Start of Data

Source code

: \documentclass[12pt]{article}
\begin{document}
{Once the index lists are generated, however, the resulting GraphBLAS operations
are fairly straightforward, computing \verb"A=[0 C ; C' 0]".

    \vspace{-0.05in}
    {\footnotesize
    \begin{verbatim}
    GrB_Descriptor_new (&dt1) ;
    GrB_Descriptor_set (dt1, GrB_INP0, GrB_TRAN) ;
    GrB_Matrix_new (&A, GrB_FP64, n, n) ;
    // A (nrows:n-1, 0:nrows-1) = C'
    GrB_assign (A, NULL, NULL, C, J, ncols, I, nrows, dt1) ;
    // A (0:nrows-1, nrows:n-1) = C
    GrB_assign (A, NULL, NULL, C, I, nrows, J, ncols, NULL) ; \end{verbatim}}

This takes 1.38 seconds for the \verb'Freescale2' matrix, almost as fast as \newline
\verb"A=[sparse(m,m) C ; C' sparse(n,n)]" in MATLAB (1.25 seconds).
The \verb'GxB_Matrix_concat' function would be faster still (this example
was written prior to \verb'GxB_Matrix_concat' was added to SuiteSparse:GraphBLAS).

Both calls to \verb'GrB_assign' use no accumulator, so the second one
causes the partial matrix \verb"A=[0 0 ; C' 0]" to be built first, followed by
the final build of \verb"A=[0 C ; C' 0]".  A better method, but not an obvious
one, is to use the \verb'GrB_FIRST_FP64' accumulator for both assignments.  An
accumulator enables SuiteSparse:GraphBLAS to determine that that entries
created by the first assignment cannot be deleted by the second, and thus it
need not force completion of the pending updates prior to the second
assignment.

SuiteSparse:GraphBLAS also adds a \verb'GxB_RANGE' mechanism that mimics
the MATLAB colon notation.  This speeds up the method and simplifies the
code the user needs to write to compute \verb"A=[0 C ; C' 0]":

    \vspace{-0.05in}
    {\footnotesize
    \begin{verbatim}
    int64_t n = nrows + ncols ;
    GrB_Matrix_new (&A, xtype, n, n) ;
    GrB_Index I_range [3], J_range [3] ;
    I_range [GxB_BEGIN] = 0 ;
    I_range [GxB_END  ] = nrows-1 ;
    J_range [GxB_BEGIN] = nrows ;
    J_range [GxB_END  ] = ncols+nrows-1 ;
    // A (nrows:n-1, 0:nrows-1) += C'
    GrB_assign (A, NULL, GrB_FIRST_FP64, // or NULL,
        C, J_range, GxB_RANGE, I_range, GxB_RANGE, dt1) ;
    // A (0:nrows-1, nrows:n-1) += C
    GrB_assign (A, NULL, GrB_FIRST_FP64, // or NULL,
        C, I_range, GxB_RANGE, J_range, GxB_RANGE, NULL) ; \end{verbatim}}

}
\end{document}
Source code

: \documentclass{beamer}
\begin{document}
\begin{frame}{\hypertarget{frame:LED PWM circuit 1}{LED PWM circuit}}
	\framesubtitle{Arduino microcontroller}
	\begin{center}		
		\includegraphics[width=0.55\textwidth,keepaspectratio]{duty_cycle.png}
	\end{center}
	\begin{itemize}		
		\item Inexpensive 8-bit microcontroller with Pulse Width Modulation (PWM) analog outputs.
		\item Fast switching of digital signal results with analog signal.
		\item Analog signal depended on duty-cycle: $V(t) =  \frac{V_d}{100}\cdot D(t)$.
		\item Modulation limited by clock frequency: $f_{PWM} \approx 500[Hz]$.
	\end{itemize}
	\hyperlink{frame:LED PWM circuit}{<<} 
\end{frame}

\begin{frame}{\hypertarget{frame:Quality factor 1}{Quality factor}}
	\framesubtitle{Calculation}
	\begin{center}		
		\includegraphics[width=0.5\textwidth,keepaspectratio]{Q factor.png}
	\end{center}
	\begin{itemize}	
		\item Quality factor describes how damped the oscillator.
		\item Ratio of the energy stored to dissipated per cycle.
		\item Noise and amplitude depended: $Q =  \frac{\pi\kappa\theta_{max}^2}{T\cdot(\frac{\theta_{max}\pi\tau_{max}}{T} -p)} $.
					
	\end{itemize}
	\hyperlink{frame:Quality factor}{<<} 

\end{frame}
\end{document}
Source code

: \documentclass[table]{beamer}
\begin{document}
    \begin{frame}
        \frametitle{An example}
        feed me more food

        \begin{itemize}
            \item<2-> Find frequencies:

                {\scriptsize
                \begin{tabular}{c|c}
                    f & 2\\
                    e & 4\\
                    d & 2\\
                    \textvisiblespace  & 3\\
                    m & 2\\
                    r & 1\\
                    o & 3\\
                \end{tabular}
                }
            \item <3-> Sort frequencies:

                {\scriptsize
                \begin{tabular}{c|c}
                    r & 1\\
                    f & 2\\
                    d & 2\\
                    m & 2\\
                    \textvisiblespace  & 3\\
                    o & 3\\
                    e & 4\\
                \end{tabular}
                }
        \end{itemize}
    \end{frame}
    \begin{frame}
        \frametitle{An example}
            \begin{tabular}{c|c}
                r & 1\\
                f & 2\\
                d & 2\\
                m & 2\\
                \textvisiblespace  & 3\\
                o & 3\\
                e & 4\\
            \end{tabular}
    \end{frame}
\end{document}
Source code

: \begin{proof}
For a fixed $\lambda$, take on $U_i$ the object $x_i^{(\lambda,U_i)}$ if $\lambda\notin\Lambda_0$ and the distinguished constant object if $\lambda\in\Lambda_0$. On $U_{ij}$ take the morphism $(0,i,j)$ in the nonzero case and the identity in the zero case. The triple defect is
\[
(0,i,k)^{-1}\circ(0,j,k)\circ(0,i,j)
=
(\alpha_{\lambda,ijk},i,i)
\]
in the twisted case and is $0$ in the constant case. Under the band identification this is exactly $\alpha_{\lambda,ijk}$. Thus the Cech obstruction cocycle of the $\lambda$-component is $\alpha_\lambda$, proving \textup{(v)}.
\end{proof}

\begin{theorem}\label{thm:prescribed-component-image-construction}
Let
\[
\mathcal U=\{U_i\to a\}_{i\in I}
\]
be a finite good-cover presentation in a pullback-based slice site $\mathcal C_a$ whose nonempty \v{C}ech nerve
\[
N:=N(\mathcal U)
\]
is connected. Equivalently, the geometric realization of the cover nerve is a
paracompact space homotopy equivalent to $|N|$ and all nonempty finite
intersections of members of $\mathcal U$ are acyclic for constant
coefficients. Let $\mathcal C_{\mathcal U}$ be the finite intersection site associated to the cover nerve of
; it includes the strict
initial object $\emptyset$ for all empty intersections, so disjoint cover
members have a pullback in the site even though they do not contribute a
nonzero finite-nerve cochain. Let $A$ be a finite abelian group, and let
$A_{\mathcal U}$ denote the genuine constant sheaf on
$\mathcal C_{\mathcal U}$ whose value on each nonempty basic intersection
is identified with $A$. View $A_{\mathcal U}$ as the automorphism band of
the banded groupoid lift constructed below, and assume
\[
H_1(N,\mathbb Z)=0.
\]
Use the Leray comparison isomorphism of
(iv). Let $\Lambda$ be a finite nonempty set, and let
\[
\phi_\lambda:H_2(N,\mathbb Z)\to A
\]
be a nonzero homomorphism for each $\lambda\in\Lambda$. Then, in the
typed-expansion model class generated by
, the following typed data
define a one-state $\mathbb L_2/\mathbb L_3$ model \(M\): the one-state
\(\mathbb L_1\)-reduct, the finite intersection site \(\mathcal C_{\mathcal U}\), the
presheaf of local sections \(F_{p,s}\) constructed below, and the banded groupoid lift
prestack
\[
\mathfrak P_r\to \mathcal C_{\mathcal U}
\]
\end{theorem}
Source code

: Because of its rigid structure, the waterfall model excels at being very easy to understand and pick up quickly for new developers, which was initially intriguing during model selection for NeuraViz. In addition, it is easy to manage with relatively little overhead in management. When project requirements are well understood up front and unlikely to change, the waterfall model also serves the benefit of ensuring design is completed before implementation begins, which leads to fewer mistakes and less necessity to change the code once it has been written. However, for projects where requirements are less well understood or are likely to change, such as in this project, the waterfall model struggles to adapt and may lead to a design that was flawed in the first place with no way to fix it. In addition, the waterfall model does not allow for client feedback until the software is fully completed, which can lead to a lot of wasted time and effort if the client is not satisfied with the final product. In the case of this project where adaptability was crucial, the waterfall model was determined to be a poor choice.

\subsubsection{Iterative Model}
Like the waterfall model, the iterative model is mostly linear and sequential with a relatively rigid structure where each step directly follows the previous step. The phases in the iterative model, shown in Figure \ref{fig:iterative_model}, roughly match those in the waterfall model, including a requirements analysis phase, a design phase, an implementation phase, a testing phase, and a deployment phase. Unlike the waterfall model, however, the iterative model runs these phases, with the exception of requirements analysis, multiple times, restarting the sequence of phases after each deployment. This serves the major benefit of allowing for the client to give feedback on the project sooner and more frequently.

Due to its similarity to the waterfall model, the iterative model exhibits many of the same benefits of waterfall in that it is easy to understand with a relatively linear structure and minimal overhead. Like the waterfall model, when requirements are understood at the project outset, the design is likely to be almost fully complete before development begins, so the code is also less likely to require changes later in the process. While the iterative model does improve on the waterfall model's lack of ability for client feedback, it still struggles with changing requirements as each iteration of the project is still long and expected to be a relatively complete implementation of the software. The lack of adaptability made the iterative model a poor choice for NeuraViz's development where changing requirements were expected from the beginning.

End of Data

• Work request:
Looking at the entries, state how many lines hold the string "generated", with the number as the sole reply.

• Answer section:
2